REQUIRED WORK:
Print the listing as it stands, omitting all images.

************

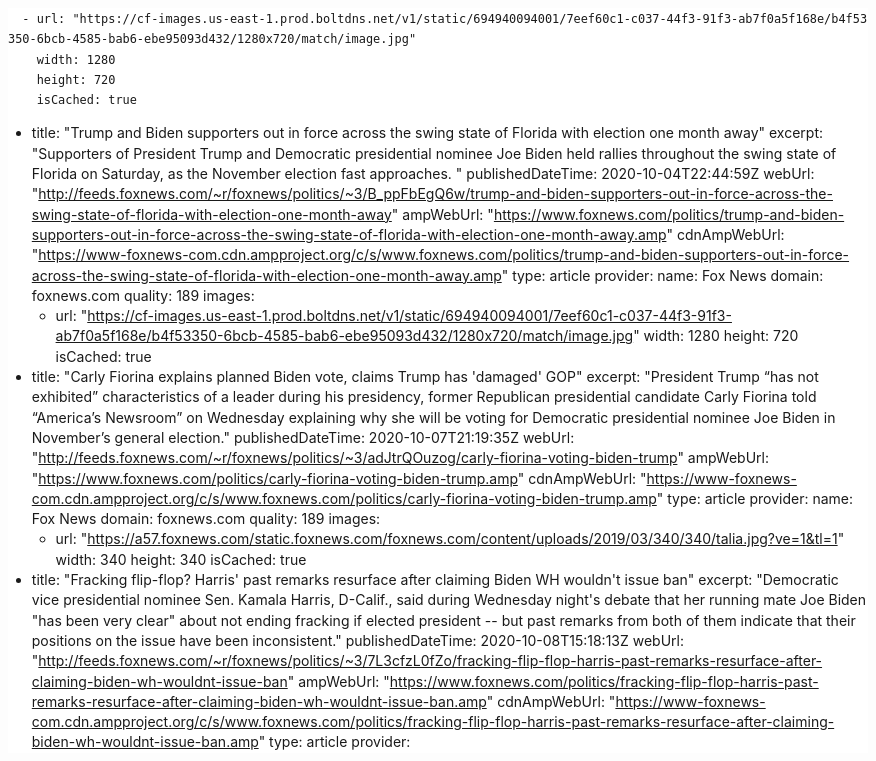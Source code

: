       - url: "https://cf-images.us-east-1.prod.boltdns.net/v1/static/694940094001/7eef60c1-c037-44f3-91f3-ab7f0a5f168e/b4f53350-6bcb-4585-bab6-ebe95093d432/1280x720/match/image.jpg"
        width: 1280
        height: 720
        isCached: true
  - title: "Trump and Biden supporters out in force across the swing state of Florida with election one month away"
    excerpt: "Supporters of President Trump and Democratic presidential nominee Joe Biden held rallies throughout the swing state of Florida on Saturday, as the November election fast approaches. "
    publishedDateTime: 2020-10-04T22:44:59Z
    webUrl: "http://feeds.foxnews.com/~r/foxnews/politics/~3/B_ppFbEgQ6w/trump-and-biden-supporters-out-in-force-across-the-swing-state-of-florida-with-election-one-month-away"
    ampWebUrl: "https://www.foxnews.com/politics/trump-and-biden-supporters-out-in-force-across-the-swing-state-of-florida-with-election-one-month-away.amp"
    cdnAmpWebUrl: "https://www-foxnews-com.cdn.ampproject.org/c/s/www.foxnews.com/politics/trump-and-biden-supporters-out-in-force-across-the-swing-state-of-florida-with-election-one-month-away.amp"
    type: article
    provider:
      name: Fox News
      domain: foxnews.com
    quality: 189
    images:
      - url: "https://cf-images.us-east-1.prod.boltdns.net/v1/static/694940094001/7eef60c1-c037-44f3-91f3-ab7f0a5f168e/b4f53350-6bcb-4585-bab6-ebe95093d432/1280x720/match/image.jpg"
        width: 1280
        height: 720
        isCached: true
  - title: "Carly Fiorina explains planned Biden vote, claims Trump has 'damaged' GOP"
    excerpt: "President Trump “has not exhibited” characteristics of a leader during his presidency, former Republican presidential candidate Carly Fiorina told “America’s Newsroom” on Wednesday explaining why she will be voting for Democratic presidential nominee Joe Biden in November’s general election."
    publishedDateTime: 2020-10-07T21:19:35Z
    webUrl: "http://feeds.foxnews.com/~r/foxnews/politics/~3/adJtrQOuzog/carly-fiorina-voting-biden-trump"
    ampWebUrl: "https://www.foxnews.com/politics/carly-fiorina-voting-biden-trump.amp"
    cdnAmpWebUrl: "https://www-foxnews-com.cdn.ampproject.org/c/s/www.foxnews.com/politics/carly-fiorina-voting-biden-trump.amp"
    type: article
    provider:
      name: Fox News
      domain: foxnews.com
    quality: 189
    images:
      - url: "https://a57.foxnews.com/static.foxnews.com/foxnews.com/content/uploads/2019/03/340/340/talia.jpg?ve=1&tl=1"
        width: 340
        height: 340
        isCached: true
  - title: "Fracking flip-flop? Harris' past remarks resurface after claiming Biden WH wouldn't issue ban"
    excerpt: "Democratic vice presidential nominee Sen. Kamala Harris, D-Calif., said during Wednesday night's debate that her running mate Joe Biden \"has been very clear\" about not ending fracking if elected president -- but past remarks from both of them indicate that their positions on the issue have been inconsistent."
    publishedDateTime: 2020-10-08T15:18:13Z
    webUrl: "http://feeds.foxnews.com/~r/foxnews/politics/~3/7L3cfzL0fZo/fracking-flip-flop-harris-past-remarks-resurface-after-claiming-biden-wh-wouldnt-issue-ban"
    ampWebUrl: "https://www.foxnews.com/politics/fracking-flip-flop-harris-past-remarks-resurface-after-claiming-biden-wh-wouldnt-issue-ban.amp"
    cdnAmpWebUrl: "https://www-foxnews-com.cdn.ampproject.org/c/s/www.foxnews.com/politics/fracking-flip-flop-harris-past-remarks-resurface-after-claiming-biden-wh-wouldnt-issue-ban.amp"
    type: article
    provider:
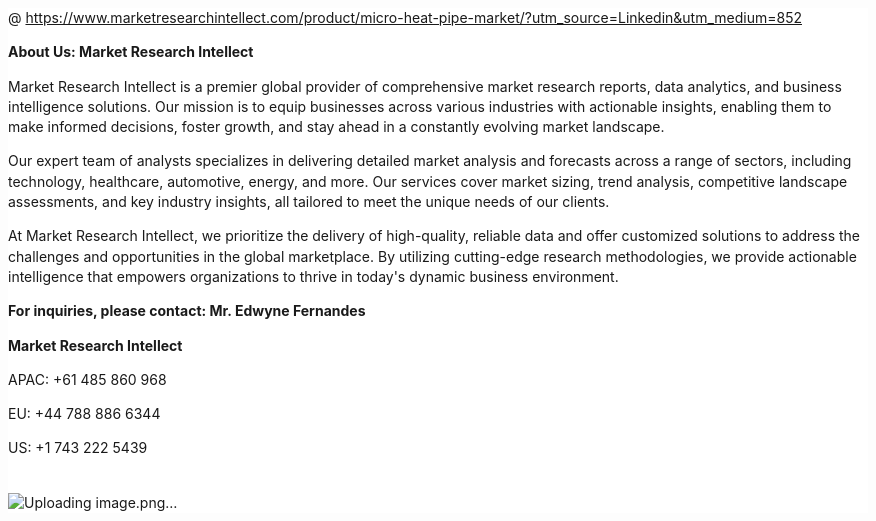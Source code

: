 @</strong>&nbsp;<a href="https://www.marketresearchintellect.com/product/micro-heat-pipe-market/?utm_source=Linkedin&utm_medium=852">https://www.marketresearchintellect.com/product/micro-heat-pipe-market/?utm_source=Linkedin&utm_medium=852</a></span></p><p><strong>About Us: Market Research Intellect</strong></p><p>Market Research Intellect is a premier global provider of comprehensive market research reports, data analytics, and business intelligence solutions. Our mission is to equip businesses across various industries with actionable insights, enabling them to make informed decisions, foster growth, and stay ahead in a constantly evolving market landscape.</p><p>Our expert team of analysts specializes in delivering detailed market analysis and forecasts across a range of sectors, including technology, healthcare, automotive, energy, and more. Our services cover market sizing, trend analysis, competitive landscape assessments, and key industry insights, all tailored to meet the unique needs of our clients.</p><p>At Market Research Intellect, we prioritize the delivery of high-quality, reliable data and offer customized solutions to address the challenges and opportunities in the global marketplace. By utilizing cutting-edge research methodologies, we provide actionable intelligence that empowers organizations to thrive in today's dynamic business environment.</p><p><strong>For inquiries, please contact: Mr. Edwyne Fernandes</strong></p><p><strong>Market Research Intellect</strong></p><p>APAC: +61 485 860 968</p><p>EU: +44 788 886 6344</p><p>US: +1 743 222 5439</p></div><div class="article-main__content" data-test-id="publishing-text-block">&nbsp;</div>
![Uploading image.png…]()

************

SOLUTION:
Source code

:       - url: "https://cf-images.us-east-1.prod.boltdns.net/v1/static/694940094001/7eef60c1-c037-44f3-91f3-ab7f0a5f168e/b4f53350-6bcb-4585-bab6-ebe95093d432/1280x720/match/image.jpg"
        width: 1280
        height: 720
        isCached: true
  - title: "Trump and Biden supporters out in force across the swing state of Florida with election one month away"
    excerpt: "Supporters of President Trump and Democratic presidential nominee Joe Biden held rallies throughout the swing state of Florida on Saturday, as the November election fast approaches. "
    publishedDateTime: 2020-10-04T22:44:59Z
    webUrl: "http://feeds.foxnews.com/~r/foxnews/politics/~3/B_ppFbEgQ6w/trump-and-biden-supporters-out-in-force-across-the-swing-state-of-florida-with-election-one-month-away"
    ampWebUrl: "https://www.foxnews.com/politics/trump-and-biden-supporters-out-in-force-across-the-swing-state-of-florida-with-election-one-month-away.amp"
    cdnAmpWebUrl: "https://www-foxnews-com.cdn.ampproject.org/c/s/www.foxnews.com/politics/trump-and-biden-supporters-out-in-force-across-the-swing-state-of-florida-with-election-one-month-away.amp"
    type: article
    provider:
      name: Fox News
      domain: foxnews.com
    quality: 189
    images:
      - url: "https://cf-images.us-east-1.prod.boltdns.net/v1/static/694940094001/7eef60c1-c037-44f3-91f3-ab7f0a5f168e/b4f53350-6bcb-4585-bab6-ebe95093d432/1280x720/match/image.jpg"
        width: 1280
        height: 720
        isCached: true
  - title: "Carly Fiorina explains planned Biden vote, claims Trump has 'damaged' GOP"
    excerpt: "President Trump “has not exhibited” characteristics of a leader during his presidency, former Republican presidential candidate Carly Fiorina told “America’s Newsroom” on Wednesday explaining why she will be voting for Democratic presidential nominee Joe Biden in November’s general election."
    publishedDateTime: 2020-10-07T21:19:35Z
    webUrl: "http://feeds.foxnews.com/~r/foxnews/politics/~3/adJtrQOuzog/carly-fiorina-voting-biden-trump"
    ampWebUrl: "https://www.foxnews.com/politics/carly-fiorina-voting-biden-trump.amp"
    cdnAmpWebUrl: "https://www-foxnews-com.cdn.ampproject.org/c/s/www.foxnews.com/politics/carly-fiorina-voting-biden-trump.amp"
    type: article
    provider:
      name: Fox News
      domain: foxnews.com
    quality: 189
    images:
      - url: "https://a57.foxnews.com/static.foxnews.com/foxnews.com/content/uploads/2019/03/340/340/talia.jpg?ve=1&tl=1"
        width: 340
        height: 340
        isCached: true
  - title: "Fracking flip-flop? Harris' past remarks resurface after claiming Biden WH wouldn't issue ban"
    excerpt: "Democratic vice presidential nominee Sen. Kamala Harris, D-Calif., said during Wednesday night's debate that her running mate Joe Biden \"has been very clear\" about not ending fracking if elected president -- but past remarks from both of them indicate that their positions on the issue have been inconsistent."
    publishedDateTime: 2020-10-08T15:18:13Z
    webUrl: "http://feeds.foxnews.com/~r/foxnews/politics/~3/7L3cfzL0fZo/fracking-flip-flop-harris-past-remarks-resurface-after-claiming-biden-wh-wouldnt-issue-ban"
    ampWebUrl: "https://www.foxnews.com/politics/fracking-flip-flop-harris-past-remarks-resurface-after-claiming-biden-wh-wouldnt-issue-ban.amp"
    cdnAmpWebUrl: "https://www-foxnews-com.cdn.ampproject.org/c/s/www.foxnews.com/politics/fracking-flip-flop-harris-past-remarks-resurface-after-claiming-biden-wh-wouldnt-issue-ban.amp"
    type: article
    provider:
Source code

: @</strong>&nbsp;<a href="https://www.marketresearchintellect.com/product/micro-heat-pipe-market/?utm_source=Linkedin&utm_medium=852">https://www.marketresearchintellect.com/product/micro-heat-pipe-market/?utm_source=Linkedin&utm_medium=852</a></span></p><p><strong>About Us: Market Research Intellect</strong></p><p>Market Research Intellect is a premier global provider of comprehensive market research reports, data analytics, and business intelligence solutions. Our mission is to equip businesses across various industries with actionable insights, enabling them to make informed decisions, foster growth, and stay ahead in a constantly evolving market landscape.</p><p>Our expert team of analysts specializes in delivering detailed market analysis and forecasts across a range of sectors, including technology, healthcare, automotive, energy, and more. Our services cover market sizing, trend analysis, competitive landscape assessments, and key industry insights, all tailored to meet the unique needs of our clients.</p><p>At Market Research Intellect, we prioritize the delivery of high-quality, reliable data and offer customized solutions to address the challenges and opportunities in the global marketplace. By utilizing cutting-edge research methodologies, we provide actionable intelligence that empowers organizations to thrive in today's dynamic business environment.</p><p><strong>For inquiries, please contact: Mr. Edwyne Fernandes</strong></p><p><strong>Market Research Intellect</strong></p><p>APAC: +61 485 860 968</p><p>EU: +44 788 886 6344</p><p>US: +1 743 222 5439</p></div><div class="article-main__content" data-test-id="publishing-text-block">&nbsp;</div>
![Uploading image.png…]()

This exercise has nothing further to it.